BharOS: here’s why consumers won’t want to use it

BharOS Android alt consumers
Image credit: JandKops

BharOS, the new Indian OS for smartphones, doesn’t really know what it wants to be. While it will probably appeal to government entities and enterprises, there will be very little interest from consumers who have long since sold their digital souls to Google.

BharOS is a new OS based on Android that has been developed by a government-backed start-up (JandK Operations) that is being touted as India’s answer to Android. In reality, it is nothing of the kind.

Furthermore, the way that this OS will be managed indicates that its creators have not really decided whether this is a super secure OS or an attempt to go after the consumer digital ecosystem in India.

BharOS needs Google Play to win consumers

For example, the best way to make Android secure is to lock it down completely with no installations or updates beyond those made at the factory being permitted. However, BharOS will focus on rapid OTA updates and will ship with nothing set by default. Users will be allowed to decide what to use for each of the Digital Life services where they live their digital lives. These apps will be provided by organisation-specific Private App Store Services (PASS) which have been curated and vetted to ensure that they are both secure and private.

PASS appears to be an enterprise or government service where the entity issues devices to its employees who then install the apps that they need for the work that they do. It does not sound like anything that will remotely appeal to users in India, although a recent ruling will mean that Google will allow forked versions of Android to be built in India.

Hence in theory it is possible that we will see the Google Play Store appear on BharOS. But in practice, I suspect it is unlikely. In order for the Google Play Store to run properly, it needs all sorts of extensions not present in the base Android OS that form part of Google Mobile Services.

Furthermore, app developers expect these extensions to be present on Android devices, which means that apps not specifically designed for BharOS that are installed may not work properly.

Users want services, not devices

The demands of users are also not going to help the case for BharOS, as Google has India in an iron grip when it comes to the digital ecosystem.

Six or seven years ago, Indian users were demanding Android devices, but with the increase in penetration and use of Google services on Android, this has changed. Now users demand Google services and if a device does not have them, it is very unlikely that users will buy it.

This is very similar to what happened to Huawei when it was no longer able to install the Google Ecosystem on its devices. Despite fantastic hardware at a good price, its share still fell off a cliff.

Hence, I think that the only real chance that BharOS has is to become a secure and completely controllable OS that is used by government or companies to ensure the security and integrity of their services and data networks.

Too late to challenge Google

Entities will also be able to ensure what is and what isn’t installed on their devices, which will further increase BharOS’s appeal in the government and enterprise segment.
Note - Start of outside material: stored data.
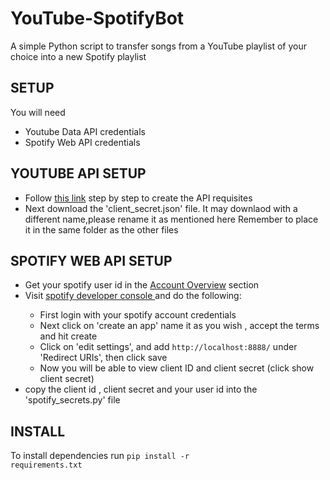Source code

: # YouTube-SpotifyBot
A simple Python script to transfer songs from a YouTube playlist of your choice into a new Spotify playlist

## SETUP
You will need
<ul>
<li>Youtube Data API credentials</li>
<li>Spotify Web API credentials</li>
</ul>

## YOUTUBE API SETUP
<ul>
<li>Follow <a href="https://developers.google.com/youtube/v3/getting-started/">this link</a> step by step to create the API requisites</li>
<li>Next download the 'client_secret.json' file.
It may downlaod with a different name,please rename it as mentioned here
Remember to place it in the same folder as the other files</li>
</ul>


## SPOTIFY WEB API SETUP
<ul>
<li>Get your spotify user id in the <a href="https://www.spotify.com/us/account/overview/">Account Overview</a> section</li>
<li>Visit <a href="https://developer.spotify.com/dashboard/login">spotify developer console </a> and do the following:</li>
  <ul>
  <li> First login with your spotify account credentials</li>
  <li> Next click on 'create an app' name it as you wish , accept the terms and hit create</li>
  <li> Click on 'edit settings', and add <code>http://localhost:8888/</code> under 'Redirect URIs', then click save</li>
  <li> Now you will be able to view client ID and client secret (click show client secret)</li>
  </ul>
<li>copy the client id , client secret and your user id into the 'spotify_secrets.py' file</li>
</ul>

## INSTALL
To install dependencies run
<code>pip install -r requirements.txt</code>




[this link]: <https://developers.google.com/youtube/v3/getting-started/>
[Account Overview]: <https://www.spotify.com/us/account/overview/>
[spotify developer console]: <https://developer.spotify.com/dashboard/login>
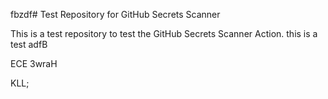 fbzdf# Test Repository for GitHub Secrets Scanner

This is a test repository to test the GitHub Secrets Scanner Action.
this is a test
adfB

ECE
3wraH

KLL;
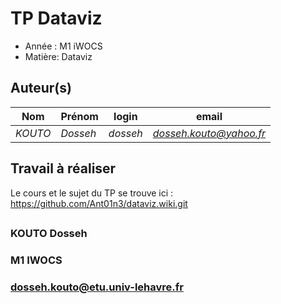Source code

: 
# TP Dataviz

- Année : M1 iWOCS
- Matière: Dataviz

## Auteur(s)

|Nom|Prénom|login|email|
|--|--|--|--|
| *KOUTO* | *Dosseh* | *dosseh* | *dosseh.kouto@yahoo.fr* |


## Travail à réaliser


Le cours et le sujet du TP se trouve ici : https://github.com/Ant01n3/dataviz.wiki.git



## 
### KOUTO Dosseh
### M1 IWOCS
### dosseh.kouto@etu.univ-lehavre.fr
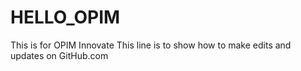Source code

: # HELLO_OPIM
This is for OPIM Innovate 
This line is to show how to make edits and updates on GitHub.com
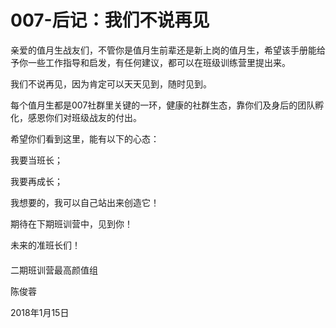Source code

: # 007-后记：我们不说再见

亲爱的值月生战友们，不管你是值月生前辈还是新上岗的值月生，希望该手册能给予你一些工作指导和启发，有任何建议，都可以在班级训练营里提出来。

我们不说再见，因为肯定可以天天见到，随时见到。

每个值月生都是007社群里关键的一环，健康的社群生态，靠你们及身后的团队孵化，感恩你们对班级战友的付出。

希望你们看到这里，能有以下的心态：

我要当班长；

我要再成长；

我想要的，我可以自己站出来创造它！

期待在下期班训营中，见到你！

未来的准班长们！

#### 

二期班训营最高颜值组

陈俊蓉

2018年1月15日

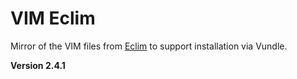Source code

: # VIM Eclim

Mirror of the VIM files from [Eclim](https://github.com/ervandew/eclim) to support installation via Vundle.

**Version 2.4.1**
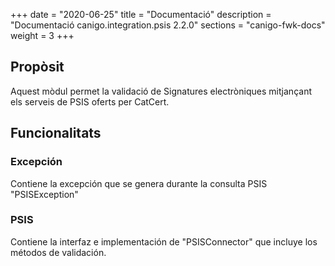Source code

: +++
date        = "2020-06-25"
title       = "Documentació"
description = "Documentació canigo.integration.psis 2.2.0"
sections    = "canigo-fwk-docs"
weight      = 3
+++

## Propòsit

Aquest mòdul permet la validació de Signatures electròniques mitjançant els serveis de PSIS oferts per CatCert.

## Funcionalitats

### Excepción

Contiene la excepción que se genera durante la consulta PSIS "PSISException"

### PSIS

Contiene la interfaz e implementación de "PSISConnector" que incluye los métodos de validación. 
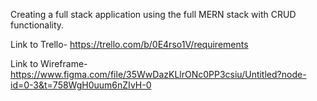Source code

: Creating a full stack application using the full MERN stack with CRUD functionality.

Link to Trello-
https://trello.com/b/0E4rso1V/requirements

Link to Wireframe-
https://www.figma.com/file/35WwDazKLlrONc0PP3csiu/Untitled?node-id=0-3&t=758WgH0uum6nZIvH-0
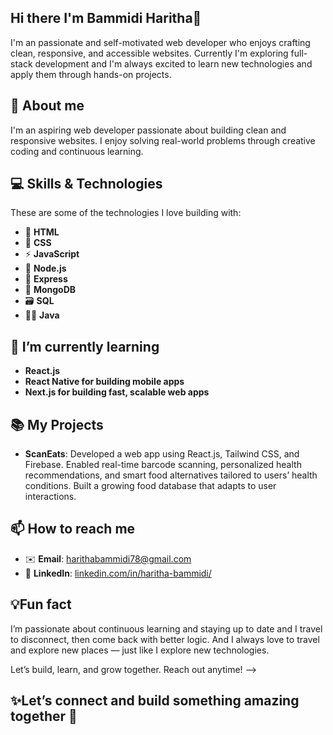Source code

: ## Hi there I'm Bammidi Haritha👋
I'm an passionate and self-motivated web developer who enjoys crafting clean, responsive, and accessible websites. Currently I'm exploring full-stack development and I'm always excited to learn new technologies and apply them through hands-on projects.

## 🚀 About me
I'm an aspiring web developer passionate about building clean and responsive websites.
I enjoy solving real-world problems through creative coding and continuous learning.


## 💻 Skills & Technologies
These are some of the technologies I love building with:

- 📝 **HTML**
- 🎨 **CSS**
- ⚡ **JavaScript**
- 🌱 **Node.js**
- 🚀 **Express**
- 🍃 **MongoDB**
- 🗃️ **SQL**
- 🧑‍💻 **Java**

##  🌱 I’m currently learning

- **React.js**
- **React Native for building mobile apps**
- **Next.js for building fast, scalable web apps**

## 📚 My Projects

-  **ScanEats**: Developed a web app using React.js, Tailwind CSS, and Firebase. Enabled real-time barcode scanning, personalized health recommendations, and smart food alternatives tailored to users’ health conditions. Built a growing food database that adapts to user interactions.

## 📫 How to reach me

- ✉️ **Email**: [harithabammidi78@gmail.com](mailto:harithabammidi78@gmail.com)  
- 🔗 **LinkedIn**: [linkedin.com/in/haritha-bammidi/](https://www.linkedin.com/in/haritha-bammidi/)

## 💡Fun fact

I’m passionate about continuous learning and staying up to date and I travel to disconnect, then come back with better logic. And I always love to travel and explore new places — just like I explore new technologies.

 Let’s build, learn, and grow together. Reach out anytime!
-->
## ✨Let’s connect and build something amazing together 🤗



<!--
**Haritha790/Haritha790** is a ✨ _special_ ✨ repository because its `README.md` (this file) appears on your GitHub profile.

Here are some ideas to get you started:

- 🔭 I’m currently working on ...
- 🌱 I’m currently learning ...
- 👯 I’m looking to collaborate on ...
- 🤔 I’m looking for help with ...
- 💬 Ask me about ...
- 📫 How to reach me: ...
- 😄 Pronouns: ...
- ⚡ Fun fact: ...
-->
However, this means that volumes will be low, as I suspect that this will go nowhere with the consumer. This is because it is already much too late – Google has already conquered this market, and users will not move unless they can take Google with them.

Shots at the Indian consumer digital ecosystem have already been taken a couple of times. Realistically, only Jio Platforms has any chance of success with the consumer. This strategy involves using Meta Platforms’ and Google’s capital to increase penetration using Google and Facebook services, but to then offer other services alongside them that Google and Facebook don’t offer to entice usage, differentiation and revenues for Jio Platforms.

Hence, I think BharOS will disappear into the world of enterprise software. I don’t expect to hear very much about it from here on. I do not see any threat on the horizon to Google’s dominance in India, and should its share price continue to be hit with ChatGPT speculation, I would look to pick some up.